Tag Archives: Syrah

2007 Treana Red Paso Robles

2007 Treana Red Paso Robles

2007 Treana Red Paso Robles

Some of you may remember the dinner I had with my fellow blogger and wine friend John, The Wine Raconteur, earlier this year. John, being the wonderfully generous man that he is brought us a bottle of wine as a gift, which caught us off guard because we clearly did not anticipate this, and had nothing to reciprocate. Well, we promised to make up for it and we will. The wine John gave us was the 2007 Treana Red, a wine from Paso Robles on California’s central coast.

I am not very familiar with California wines: I find most to be overpriced and the chief reliance on Cabernet Sauvignon, a grape variety I am not overly fond of, doesn’t help. I explained earlier that a good friend of ours has made me drink more California reds and I have found ways and makers that I enjoy, but I am still a complete ignoramus when it comes to these wines. I might have heard Paso Robles before, but I would not be able to locate it on a map at all. So, I am afraid a drew a blank when John gave me the wine and looked at me expectantly…I still feel guilty for that.

In an order to redeem myself, I did some research: Treana is part of the family owned Hope Family Wines company which maintains five different brands, of which Treana is one. The family arrived in the late 1970s and planted apple trees and vines. They planted the classic varieties Cabernet Sauvignon, Merlot, Syrah, Mourvèdre and Grenache. In 1996, they produced their first Treana white and red. The current owner and winemaker, Austin Hope, is the son of the founders who was eight when the family moved to Paso Robles.

Treana Red is what the winery deems its flagship wine (I was SHOCKED to see the retail price! John, thank you so much!!). The wine is made with 70% Cabernet Sauvignon and 30% Syrah. It is sourced from their up to eight different best vineyards in Paso Robles. It is fermented with cultivated yeasts and matures for ten to 14 months in French oak (50% new oak). The grapes ripen separately, and in the summer the best barrels are combined in barrels. Before filling, the wine is moved to a tank. The winery describes it as somewhere between a Napa and a Bordeaux wine (now if I only knew what that could possibly mean).
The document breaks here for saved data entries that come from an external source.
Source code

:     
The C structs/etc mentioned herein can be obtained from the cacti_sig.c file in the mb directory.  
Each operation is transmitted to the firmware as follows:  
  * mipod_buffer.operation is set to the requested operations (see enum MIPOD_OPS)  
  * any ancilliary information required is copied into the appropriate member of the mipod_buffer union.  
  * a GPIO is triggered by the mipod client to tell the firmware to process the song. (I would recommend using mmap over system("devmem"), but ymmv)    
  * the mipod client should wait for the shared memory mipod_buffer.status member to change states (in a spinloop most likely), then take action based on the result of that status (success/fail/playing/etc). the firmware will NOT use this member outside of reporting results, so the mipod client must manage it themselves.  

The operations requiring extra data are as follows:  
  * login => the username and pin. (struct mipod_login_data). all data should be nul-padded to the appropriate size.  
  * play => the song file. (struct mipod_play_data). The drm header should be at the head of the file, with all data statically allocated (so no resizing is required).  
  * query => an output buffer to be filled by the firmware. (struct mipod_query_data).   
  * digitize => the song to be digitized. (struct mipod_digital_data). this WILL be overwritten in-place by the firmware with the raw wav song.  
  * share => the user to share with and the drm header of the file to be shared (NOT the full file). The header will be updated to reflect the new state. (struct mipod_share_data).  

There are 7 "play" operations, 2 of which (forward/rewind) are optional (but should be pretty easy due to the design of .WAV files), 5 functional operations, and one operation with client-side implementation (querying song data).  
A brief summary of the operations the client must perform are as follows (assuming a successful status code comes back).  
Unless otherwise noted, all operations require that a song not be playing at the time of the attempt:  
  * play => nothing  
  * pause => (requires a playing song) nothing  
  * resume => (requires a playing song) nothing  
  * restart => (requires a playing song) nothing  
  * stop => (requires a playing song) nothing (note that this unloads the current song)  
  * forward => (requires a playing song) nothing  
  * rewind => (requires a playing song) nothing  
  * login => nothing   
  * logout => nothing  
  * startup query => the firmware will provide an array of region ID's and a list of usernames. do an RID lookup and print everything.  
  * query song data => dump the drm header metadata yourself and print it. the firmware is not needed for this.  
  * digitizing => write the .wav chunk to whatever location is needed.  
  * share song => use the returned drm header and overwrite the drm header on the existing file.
According to the label, the 2007 had 15.5% ABV.

The wine poured in an inviting ruby red. The nose was full of cassis, as in full of it. Gorgeous. Add in some perfumy and herbal notes (branches). It was deep and inviting. On the palate, the medium-bodied Treana initially hit us with a quite strong acidity that made it feel unbalanced. There were peppery notes, the perfume continued. But we couldn’t get over how acidic it was. The texture however was great, a really nice silky mouth feel. The finish was of medium length with some bitterness.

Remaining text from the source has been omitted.